119 Min | Drama – Romance | July 2001
IMDB Rating: 6.3
Director: Patrice Chereau
Starring: Mark Rylance, Kerry Fox, Susannah Harker
Intimacy Review: “Intimacy” is a very contemporary take on the Brit classic “Brief Encounter,” told mostly forward chronologically but backwards (with some confusion as to what’s a flashback) in how the characters are revealed and relate to each other from grunting physical sex. By a French director with the naturalistic improv feel of a Mike Leigh film (including a regular actor from that repertory, Timothy Spall), inspired by a notorious semi-autobiographical short story by the author of “My Beautiful Laundrette,” it certainly feels more French than British and I wouldn’t have minded some sub-titles for when the working class mates get together.

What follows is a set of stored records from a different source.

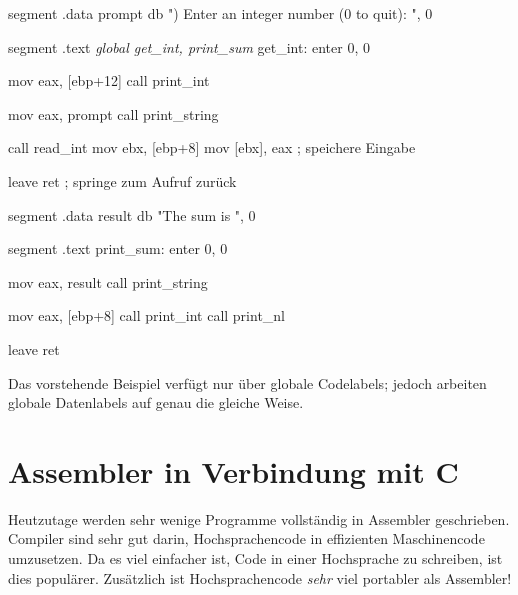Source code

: \begin{AsmCodeListing}[label=sub4.asm, numbers=left, commandchars=\\\{\}]

 segment .data
 prompt  db      ") Enter an integer number (0 to quit): ", 0

 segment .text
\textit{         global  get_int, print_sum}
 get_int:
         enter   0, 0

         mov     eax, [ebp+12]
         call    print_int

         mov     eax, prompt
         call    print_string

         call    read_int
         mov     ebx, [ebp+8]
         mov     [ebx], eax         ; speichere Eingabe

         leave
         ret                        ; springe zum Aufruf zur\"{u}ck

 segment .data
 result  db      "The sum is ", 0

 segment .text
 print_sum:
         enter   0, 0

         mov     eax, result
         call    print_string

         mov     eax, [ebp+8]
         call    print_int
         call    print_nl

         leave
         ret
\end{AsmCodeListing}

Das vorstehende Beispiel verf\"{u}gt nur \"{u}ber globale
 Codelabels; jedoch arbeiten globale
Datenlabels auf genau die gleiche Weise. 

\section{Assembler in Verbindung mit C}

Heutzutage werden sehr wenige Programme vollst\"{a}ndig in Assembler
geschrieben. Compiler sind sehr gut darin, Hochsprachencode in
effizienten Maschinencode umzusetzen. Da es viel einfacher ist, Code
in einer Hochsprache zu schreiben, ist dies popul\"{a}rer. Zus\"{a}tzlich
ist Hochsprachencode \emph{sehr} viel portabler als Assembler!


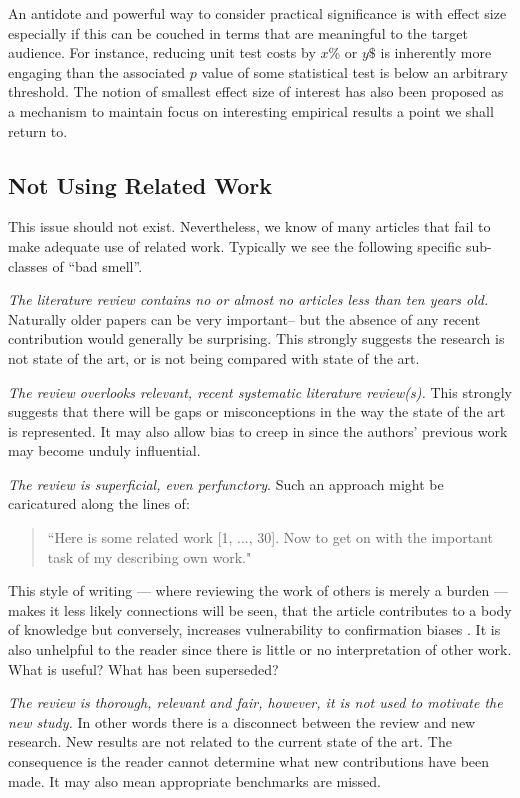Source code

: \documentclass[preprint,10pt]{elsarticle}
\newcommand{\RED}{\color{red}}
\newcommand{\BLACK}{\color{black}}
\begin{document}
An antidote and powerful way to consider practical significance is with effect size \cite{Elli10} especially if this can be couched in terms that are meaningful to the target audience.  For instance, reducing unit test costs by $x\%$ or $y\$ $ is inherently more engaging than the associated $p$ value of some statistical test is below an arbitrary threshold. The notion of smallest effect size of interest has also been proposed as a mechanism to maintain focus on interesting empirical results \cite{Lake17} a point we shall return to.


\subsection{Not Using Related Work}
This issue should not exist. Nevertheless, we know of many articles that fail to make adequate use of related work. Typically we see the following specific sub-classes of ``bad smell''.

 {\em The literature review contains no or almost no articles less than ten years old.}  \RED Naturally older papers can be very important-- but the absence of any recent contribution would generally be surprising. \BLACK This strongly suggests the research is not state of the art, or is not being compared with state of the art.

{\em The review overlooks relevant, recent systematic literature review(s).}  This strongly suggests that there will be gaps or misconceptions in the way the state of the art is represented.  It may also allow bias to creep in since the authors' previous work may become unduly influential.

{\em The review is superficial, even perfunctory}. Such an approach might be caricatured along the lines of: \begin{quote}
    ``Here is some related work [1, ..., 30].  Now to get on with the important task of my describing own work."
\end{quote}
This style of writing --- where reviewing the work of others is merely a burden --- makes it less likely connections will be seen, that the article contributes to a body of knowledge but conversely, increases vulnerability to confirmation biases \cite{Nick98}.  It is also unhelpful to the reader since there is little or no interpretation of other work.  What is useful?  What has been superseded?

{\em The review is thorough, relevant and fair, however, it is not used to motivate the new study. } In other words there is a disconnect between the review  and new research. New results are not related to the current state of the art.  The consequence is the reader cannot determine what new contributions have been made.  It may also mean appropriate benchmarks are missed.
\end{document}
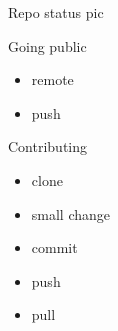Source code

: \documentclass{beamer}
\begin{document}
\begin{frame}{Repo status}
pic
\end{frame}

\begin{frame}{Going public}
  \begin{itemize}
    \item remote
    \item push
  \end{itemize}
\end{frame}

\begin{frame}{Contributing}
  \begin{itemize}
    \item clone
    \item small change
    \item commit
    \item push
    \item pull
  \end{itemize}
\end{frame}
\end{document}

“Intimacy” is very full frontal frank, to the point that it caused quite a brouhaha in the British press over a scene where the lead actress (Kerry Fox) performs a blow job on the lead actor (Mark Rylance). As it happens, her significant other, and father of her baby, is a writer with “The Prospect” who wrote up his reactions, prompting a film critic’s response on reel vs. real love-making. Here, unlike the usual frisky sexual encounter movies about twenty-somethings, what makes this movie so powerful rather than voyeuristic is the mature theater actors playing experienced grown-ups with individual histories. The actress makes a point to go to interviews about the film accompanied by her nursing infant and babysitting mother and the images in the movie of trusting children are effective counterpoints to their parents’ actions. Significantly, the emotional climax for the characters comes when they are both bundled up in coats.
The point of the friends’ roles are a bit unclear, especially the young, handsome gay confidante who mostly seems to be pitying breeders, but it’s nice to see Marianne Faithful as rooted in reality. In “Intimacy”, the soundtrack pounds out the electronica regrets of the central male character’s former life as a musician, but his existential actions and self-realization are straight out of Bruce Springsteen’s “Hungry Heart.”